Dunque finalmente vi è stato un risveglio tra le elites europee sui danni del capitalismo senza limiti? Per niente, l’accusa alle aziende serve ad ammantare di giustizia sociale la politica monetaria di rialzo dei tassi che la BCE sta portando avanti. Ma non è per nulla chiaro come questa possa essere una politica redistributiva, anzi. Generalmente il rialzo dei tassi genera maggiore indebitamento, fallimenti tra le aziende medio-piccole ed una ulteriore centralizzazione del capitale. Se si guarda all’aumento dei tassi del ’79 le conseguenze per i salariati furono drammatiche, sia in termini di salari che di occupazione. E’ vero che la situazione non è del tutto simile, tanto che non vi è stato un sensibile aumento dei salari di fronte all’inflazione, ma questa manovra monetaria ha tutto il sapore di un’austerity programmata che strangolerà ulteriormente le classi popolari.

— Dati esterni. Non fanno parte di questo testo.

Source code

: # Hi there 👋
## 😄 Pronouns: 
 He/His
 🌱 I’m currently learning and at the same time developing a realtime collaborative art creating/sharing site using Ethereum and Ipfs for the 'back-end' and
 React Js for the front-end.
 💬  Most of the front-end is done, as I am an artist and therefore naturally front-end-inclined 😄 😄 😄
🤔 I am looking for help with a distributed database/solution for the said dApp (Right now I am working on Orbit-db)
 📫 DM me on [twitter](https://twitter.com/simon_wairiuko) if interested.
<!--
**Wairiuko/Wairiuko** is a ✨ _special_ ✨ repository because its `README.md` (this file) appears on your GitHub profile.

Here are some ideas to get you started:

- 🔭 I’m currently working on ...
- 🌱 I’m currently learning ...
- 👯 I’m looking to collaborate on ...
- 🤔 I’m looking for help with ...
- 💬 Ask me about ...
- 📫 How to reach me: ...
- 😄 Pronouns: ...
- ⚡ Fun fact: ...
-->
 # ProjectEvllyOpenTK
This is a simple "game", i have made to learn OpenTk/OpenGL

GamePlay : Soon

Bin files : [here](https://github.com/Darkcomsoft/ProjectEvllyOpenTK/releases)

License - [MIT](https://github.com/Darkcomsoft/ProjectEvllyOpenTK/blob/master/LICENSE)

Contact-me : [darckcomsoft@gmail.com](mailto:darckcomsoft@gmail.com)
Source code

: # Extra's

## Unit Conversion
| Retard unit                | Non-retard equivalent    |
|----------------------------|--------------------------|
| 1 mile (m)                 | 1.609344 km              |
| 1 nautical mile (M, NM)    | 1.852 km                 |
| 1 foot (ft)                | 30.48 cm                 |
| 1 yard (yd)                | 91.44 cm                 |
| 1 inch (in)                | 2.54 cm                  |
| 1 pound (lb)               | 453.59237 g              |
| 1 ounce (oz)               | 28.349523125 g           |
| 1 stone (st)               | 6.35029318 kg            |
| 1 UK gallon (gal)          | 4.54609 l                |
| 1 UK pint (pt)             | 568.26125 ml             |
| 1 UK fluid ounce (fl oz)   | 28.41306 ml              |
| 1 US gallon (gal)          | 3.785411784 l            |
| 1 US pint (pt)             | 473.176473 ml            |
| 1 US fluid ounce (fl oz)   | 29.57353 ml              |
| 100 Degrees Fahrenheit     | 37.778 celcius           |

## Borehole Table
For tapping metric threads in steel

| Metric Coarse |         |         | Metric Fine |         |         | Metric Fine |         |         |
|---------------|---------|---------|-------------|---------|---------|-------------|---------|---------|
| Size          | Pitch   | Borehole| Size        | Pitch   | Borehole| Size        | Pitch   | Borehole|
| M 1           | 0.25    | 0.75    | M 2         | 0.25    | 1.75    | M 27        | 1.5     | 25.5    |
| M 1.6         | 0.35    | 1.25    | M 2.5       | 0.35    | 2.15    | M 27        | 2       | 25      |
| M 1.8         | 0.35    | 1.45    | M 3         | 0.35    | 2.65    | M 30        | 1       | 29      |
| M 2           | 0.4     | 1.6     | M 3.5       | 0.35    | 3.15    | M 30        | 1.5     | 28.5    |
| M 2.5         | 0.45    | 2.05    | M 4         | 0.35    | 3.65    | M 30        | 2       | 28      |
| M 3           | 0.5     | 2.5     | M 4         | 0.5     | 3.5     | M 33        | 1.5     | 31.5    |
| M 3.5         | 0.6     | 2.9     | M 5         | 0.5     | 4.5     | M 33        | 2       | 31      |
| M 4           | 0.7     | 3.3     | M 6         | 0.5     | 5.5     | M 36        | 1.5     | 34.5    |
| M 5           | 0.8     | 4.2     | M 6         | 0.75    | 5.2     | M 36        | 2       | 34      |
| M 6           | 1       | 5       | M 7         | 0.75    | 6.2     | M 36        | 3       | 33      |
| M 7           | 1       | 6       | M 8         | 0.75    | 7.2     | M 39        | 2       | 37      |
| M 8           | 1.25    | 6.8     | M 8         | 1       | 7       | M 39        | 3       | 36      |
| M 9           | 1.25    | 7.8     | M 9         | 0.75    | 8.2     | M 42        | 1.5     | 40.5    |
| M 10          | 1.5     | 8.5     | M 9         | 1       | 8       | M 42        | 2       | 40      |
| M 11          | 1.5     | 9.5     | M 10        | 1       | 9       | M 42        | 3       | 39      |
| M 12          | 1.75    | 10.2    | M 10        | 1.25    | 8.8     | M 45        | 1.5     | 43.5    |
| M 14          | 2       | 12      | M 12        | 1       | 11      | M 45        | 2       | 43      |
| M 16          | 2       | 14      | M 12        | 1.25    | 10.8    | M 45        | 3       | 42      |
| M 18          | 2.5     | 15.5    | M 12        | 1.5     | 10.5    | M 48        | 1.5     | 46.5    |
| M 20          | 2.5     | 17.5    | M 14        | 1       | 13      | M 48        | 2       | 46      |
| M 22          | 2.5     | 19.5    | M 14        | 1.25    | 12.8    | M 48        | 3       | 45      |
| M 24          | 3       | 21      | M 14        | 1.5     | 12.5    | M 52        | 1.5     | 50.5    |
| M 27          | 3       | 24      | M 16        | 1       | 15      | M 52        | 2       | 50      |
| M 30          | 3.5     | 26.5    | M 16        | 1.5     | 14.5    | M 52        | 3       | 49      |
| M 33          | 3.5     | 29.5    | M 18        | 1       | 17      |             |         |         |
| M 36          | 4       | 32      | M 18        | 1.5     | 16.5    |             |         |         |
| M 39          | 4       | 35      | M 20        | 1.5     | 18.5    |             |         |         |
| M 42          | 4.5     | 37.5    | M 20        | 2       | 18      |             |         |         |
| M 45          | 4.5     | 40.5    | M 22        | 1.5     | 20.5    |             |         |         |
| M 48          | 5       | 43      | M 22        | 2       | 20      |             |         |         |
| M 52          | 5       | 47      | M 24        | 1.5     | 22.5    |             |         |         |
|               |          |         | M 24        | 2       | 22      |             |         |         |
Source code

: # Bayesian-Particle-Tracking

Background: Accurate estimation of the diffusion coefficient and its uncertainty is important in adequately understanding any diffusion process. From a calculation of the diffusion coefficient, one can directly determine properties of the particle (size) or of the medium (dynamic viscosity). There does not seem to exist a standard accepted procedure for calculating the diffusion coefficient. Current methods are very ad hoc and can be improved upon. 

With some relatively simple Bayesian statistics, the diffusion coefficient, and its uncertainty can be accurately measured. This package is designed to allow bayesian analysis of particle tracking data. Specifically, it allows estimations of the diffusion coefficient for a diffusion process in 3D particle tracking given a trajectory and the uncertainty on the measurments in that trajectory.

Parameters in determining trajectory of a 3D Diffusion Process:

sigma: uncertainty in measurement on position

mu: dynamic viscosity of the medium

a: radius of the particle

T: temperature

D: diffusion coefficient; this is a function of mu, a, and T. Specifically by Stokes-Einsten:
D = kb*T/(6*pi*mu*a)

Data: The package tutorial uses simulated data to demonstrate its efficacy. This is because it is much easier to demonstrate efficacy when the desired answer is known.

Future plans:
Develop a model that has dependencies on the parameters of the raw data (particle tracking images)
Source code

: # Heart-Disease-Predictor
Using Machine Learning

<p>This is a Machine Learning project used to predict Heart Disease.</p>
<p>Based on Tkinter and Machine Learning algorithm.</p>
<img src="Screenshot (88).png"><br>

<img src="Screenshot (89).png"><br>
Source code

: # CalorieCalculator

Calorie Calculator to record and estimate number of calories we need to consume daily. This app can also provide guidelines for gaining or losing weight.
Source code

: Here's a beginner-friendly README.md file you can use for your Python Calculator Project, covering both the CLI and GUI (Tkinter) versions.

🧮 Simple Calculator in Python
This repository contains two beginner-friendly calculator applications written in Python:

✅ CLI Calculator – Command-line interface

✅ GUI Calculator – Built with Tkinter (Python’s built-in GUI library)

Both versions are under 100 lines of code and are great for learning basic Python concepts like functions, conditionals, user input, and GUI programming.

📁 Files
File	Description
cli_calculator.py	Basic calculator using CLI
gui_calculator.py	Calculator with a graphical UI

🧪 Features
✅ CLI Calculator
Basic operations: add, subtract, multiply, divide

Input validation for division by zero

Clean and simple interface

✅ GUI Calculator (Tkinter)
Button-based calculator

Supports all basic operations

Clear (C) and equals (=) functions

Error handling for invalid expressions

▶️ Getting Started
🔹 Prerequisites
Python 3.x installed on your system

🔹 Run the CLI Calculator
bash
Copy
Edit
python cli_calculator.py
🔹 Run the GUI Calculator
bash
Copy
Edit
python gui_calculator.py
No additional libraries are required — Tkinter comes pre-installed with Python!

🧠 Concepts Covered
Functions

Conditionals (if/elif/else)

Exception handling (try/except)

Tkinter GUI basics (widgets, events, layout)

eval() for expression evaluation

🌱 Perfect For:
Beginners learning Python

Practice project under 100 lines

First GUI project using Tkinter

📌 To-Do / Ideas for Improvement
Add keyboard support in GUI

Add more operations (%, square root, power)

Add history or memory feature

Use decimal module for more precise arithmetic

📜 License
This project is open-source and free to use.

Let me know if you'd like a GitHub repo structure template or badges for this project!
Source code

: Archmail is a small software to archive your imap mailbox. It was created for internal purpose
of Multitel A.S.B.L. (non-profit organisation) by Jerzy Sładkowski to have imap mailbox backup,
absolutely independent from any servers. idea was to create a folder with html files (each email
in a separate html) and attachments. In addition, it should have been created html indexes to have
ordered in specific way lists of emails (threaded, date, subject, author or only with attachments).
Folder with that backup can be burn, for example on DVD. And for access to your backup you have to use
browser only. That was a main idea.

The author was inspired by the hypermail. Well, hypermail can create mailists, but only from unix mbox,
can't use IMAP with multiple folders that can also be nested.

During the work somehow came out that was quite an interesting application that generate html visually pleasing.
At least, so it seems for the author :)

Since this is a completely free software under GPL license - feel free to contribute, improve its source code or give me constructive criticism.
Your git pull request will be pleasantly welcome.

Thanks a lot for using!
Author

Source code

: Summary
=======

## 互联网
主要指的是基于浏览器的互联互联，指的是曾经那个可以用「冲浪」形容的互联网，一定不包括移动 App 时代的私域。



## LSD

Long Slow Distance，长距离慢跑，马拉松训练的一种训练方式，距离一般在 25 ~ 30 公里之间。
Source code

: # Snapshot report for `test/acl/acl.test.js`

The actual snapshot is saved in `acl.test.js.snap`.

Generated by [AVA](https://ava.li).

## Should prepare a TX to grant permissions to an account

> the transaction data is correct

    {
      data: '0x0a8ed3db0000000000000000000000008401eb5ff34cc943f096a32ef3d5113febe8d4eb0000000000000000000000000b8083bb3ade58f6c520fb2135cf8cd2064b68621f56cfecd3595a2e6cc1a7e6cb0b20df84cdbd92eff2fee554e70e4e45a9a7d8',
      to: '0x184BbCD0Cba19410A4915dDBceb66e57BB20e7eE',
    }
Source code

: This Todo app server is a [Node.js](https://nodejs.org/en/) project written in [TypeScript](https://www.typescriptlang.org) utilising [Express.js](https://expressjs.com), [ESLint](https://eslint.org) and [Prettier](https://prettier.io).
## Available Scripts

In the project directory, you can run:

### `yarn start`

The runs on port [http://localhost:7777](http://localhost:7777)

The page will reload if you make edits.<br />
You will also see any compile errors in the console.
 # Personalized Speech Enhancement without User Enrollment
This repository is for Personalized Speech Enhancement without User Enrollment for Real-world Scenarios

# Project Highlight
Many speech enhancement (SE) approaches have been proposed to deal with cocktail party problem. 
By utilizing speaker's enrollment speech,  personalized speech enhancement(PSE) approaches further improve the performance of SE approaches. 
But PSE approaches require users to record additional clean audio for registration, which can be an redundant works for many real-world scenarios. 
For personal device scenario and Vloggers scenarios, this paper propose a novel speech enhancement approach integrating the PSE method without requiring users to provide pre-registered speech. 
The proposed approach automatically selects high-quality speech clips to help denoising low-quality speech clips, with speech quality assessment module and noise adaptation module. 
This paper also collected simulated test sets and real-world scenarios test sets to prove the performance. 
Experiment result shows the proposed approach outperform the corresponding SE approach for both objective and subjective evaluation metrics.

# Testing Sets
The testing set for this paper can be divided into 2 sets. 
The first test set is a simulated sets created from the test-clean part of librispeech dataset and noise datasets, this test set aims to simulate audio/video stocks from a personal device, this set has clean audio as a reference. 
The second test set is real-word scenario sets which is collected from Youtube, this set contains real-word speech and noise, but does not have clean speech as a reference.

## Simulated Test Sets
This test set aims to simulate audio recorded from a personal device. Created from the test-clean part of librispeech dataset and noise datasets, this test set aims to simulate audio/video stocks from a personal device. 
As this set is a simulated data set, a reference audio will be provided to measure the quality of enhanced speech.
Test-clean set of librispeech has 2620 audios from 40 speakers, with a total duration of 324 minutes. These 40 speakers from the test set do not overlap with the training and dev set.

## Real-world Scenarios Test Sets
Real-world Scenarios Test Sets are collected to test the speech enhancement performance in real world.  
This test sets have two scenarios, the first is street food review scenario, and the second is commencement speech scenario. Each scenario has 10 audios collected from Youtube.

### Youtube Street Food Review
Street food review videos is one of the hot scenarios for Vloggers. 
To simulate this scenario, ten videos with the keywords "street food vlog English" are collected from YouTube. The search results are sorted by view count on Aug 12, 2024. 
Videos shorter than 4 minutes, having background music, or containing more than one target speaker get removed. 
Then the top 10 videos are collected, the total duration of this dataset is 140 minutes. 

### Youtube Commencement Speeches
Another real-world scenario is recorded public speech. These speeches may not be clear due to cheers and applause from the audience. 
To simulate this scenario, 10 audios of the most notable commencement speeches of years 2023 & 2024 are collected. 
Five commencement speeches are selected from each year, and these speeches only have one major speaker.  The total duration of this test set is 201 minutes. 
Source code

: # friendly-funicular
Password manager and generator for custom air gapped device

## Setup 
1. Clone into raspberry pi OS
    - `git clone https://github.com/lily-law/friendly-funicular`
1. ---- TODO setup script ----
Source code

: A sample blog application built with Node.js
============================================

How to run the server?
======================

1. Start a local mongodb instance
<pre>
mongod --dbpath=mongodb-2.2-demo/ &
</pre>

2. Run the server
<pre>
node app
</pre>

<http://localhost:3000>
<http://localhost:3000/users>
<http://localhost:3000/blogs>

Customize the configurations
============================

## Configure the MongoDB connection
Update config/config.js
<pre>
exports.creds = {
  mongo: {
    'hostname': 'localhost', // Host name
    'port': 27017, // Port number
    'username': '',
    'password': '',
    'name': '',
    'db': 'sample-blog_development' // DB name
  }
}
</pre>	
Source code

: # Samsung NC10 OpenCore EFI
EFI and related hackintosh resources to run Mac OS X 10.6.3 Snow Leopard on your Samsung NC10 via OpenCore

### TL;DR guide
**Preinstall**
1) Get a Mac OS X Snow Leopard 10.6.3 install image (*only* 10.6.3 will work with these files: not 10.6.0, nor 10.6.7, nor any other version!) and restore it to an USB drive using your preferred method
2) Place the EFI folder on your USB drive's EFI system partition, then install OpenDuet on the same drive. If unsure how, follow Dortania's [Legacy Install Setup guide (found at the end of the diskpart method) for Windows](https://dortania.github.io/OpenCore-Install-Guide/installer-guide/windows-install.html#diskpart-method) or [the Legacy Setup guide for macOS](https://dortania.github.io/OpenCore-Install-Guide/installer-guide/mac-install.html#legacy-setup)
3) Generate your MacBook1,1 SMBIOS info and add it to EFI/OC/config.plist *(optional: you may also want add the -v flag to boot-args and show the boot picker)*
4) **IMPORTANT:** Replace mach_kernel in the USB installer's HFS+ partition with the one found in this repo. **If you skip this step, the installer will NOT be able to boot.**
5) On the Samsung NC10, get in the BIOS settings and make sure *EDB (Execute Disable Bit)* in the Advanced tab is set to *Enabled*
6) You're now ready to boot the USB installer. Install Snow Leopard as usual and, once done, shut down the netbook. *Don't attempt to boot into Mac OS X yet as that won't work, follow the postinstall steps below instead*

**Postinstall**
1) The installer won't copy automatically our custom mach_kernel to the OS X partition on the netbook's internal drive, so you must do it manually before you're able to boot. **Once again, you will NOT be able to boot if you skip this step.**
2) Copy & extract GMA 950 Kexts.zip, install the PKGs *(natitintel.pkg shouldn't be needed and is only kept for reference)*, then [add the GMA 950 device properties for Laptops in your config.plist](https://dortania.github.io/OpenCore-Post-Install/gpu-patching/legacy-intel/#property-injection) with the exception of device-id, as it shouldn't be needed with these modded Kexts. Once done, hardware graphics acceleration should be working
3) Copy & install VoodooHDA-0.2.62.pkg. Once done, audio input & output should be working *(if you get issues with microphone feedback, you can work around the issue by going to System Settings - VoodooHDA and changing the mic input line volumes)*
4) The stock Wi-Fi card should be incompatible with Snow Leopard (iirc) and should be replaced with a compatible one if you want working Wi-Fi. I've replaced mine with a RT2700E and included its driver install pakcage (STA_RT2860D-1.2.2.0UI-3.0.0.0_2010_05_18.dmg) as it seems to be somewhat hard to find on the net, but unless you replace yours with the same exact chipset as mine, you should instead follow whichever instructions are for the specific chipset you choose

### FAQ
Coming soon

Dice Lagarde: « Secondo le nostre ultime proiezioni, i salari dovrebbero aumentare di un ulteriore 14% da qui alla fine del 2025 e tornare pienamente in termini reali al livello pre-pandemico. Nonostante tale recupero delle retribuzioni sia già da tempo considerato nelle nostre prospettive di inflazione, l’effetto dell’aumento dei salari sull’inflazione è recentemente stato amplificato dalla minore crescita della produttività rispetto alle proiezioni precedenti, determinando un incremento del costo del lavoro per unità di prodotto». Ma come spiega Paul Mattick: “L’inflazione può diventare un inconveniente, erodendo gli interessi raccolti dalle banche e il valore degli investimenti degli obbligazionisti, costringendo le imprese a un gioco infinito di recupero reciproco. Quindi può sembrare preferibile abbassare i salari in maniera più diretta permettendo alle tendenze recessive causate dalla bassa redditività di manifestarsi. Ciò favorisce anche la concentrazione del capitale, poiché le imprese più piccole vanno sotto con l’aumento dei tassi di interesse.”
Dunque l’obbiettivo della BCE non è affatto quello di andare a colpire gli extraprofitti, ma di abbassare ulteriormente i salari ed il costo del lavoro sperando in qualche modo che questo funga da rilancio della produttività e della redditività, cosa che non è in alcun modo provata, anzi. Per una seria redistribuzione delle ricchezze sarebbe bastato tassare i profitti delle grandi aziende e favorire un aumento dei salari. In questa condizione invece la partita delle grandi concentrazioni di capitale è un win-win mentre le piccole e medie aziende del “Made in Italy” modello Santanchè andranno incontro ad una serie di fallimenti (per questo la Meloni borbotta, perché per la sua base sociale si prospettano tempi duri, non di certo perché ha a cuore le classi popolari). Ma anche gli stati potrebbero andare in sofferenza di fronte al dispiegarsi delle tendenze recessive. Dunque la denuncia di Lagarde è al limite una campagna di marketing per giustificare il rialzo dei tassi, mentre i costi sociali di questa politica saranno enormi.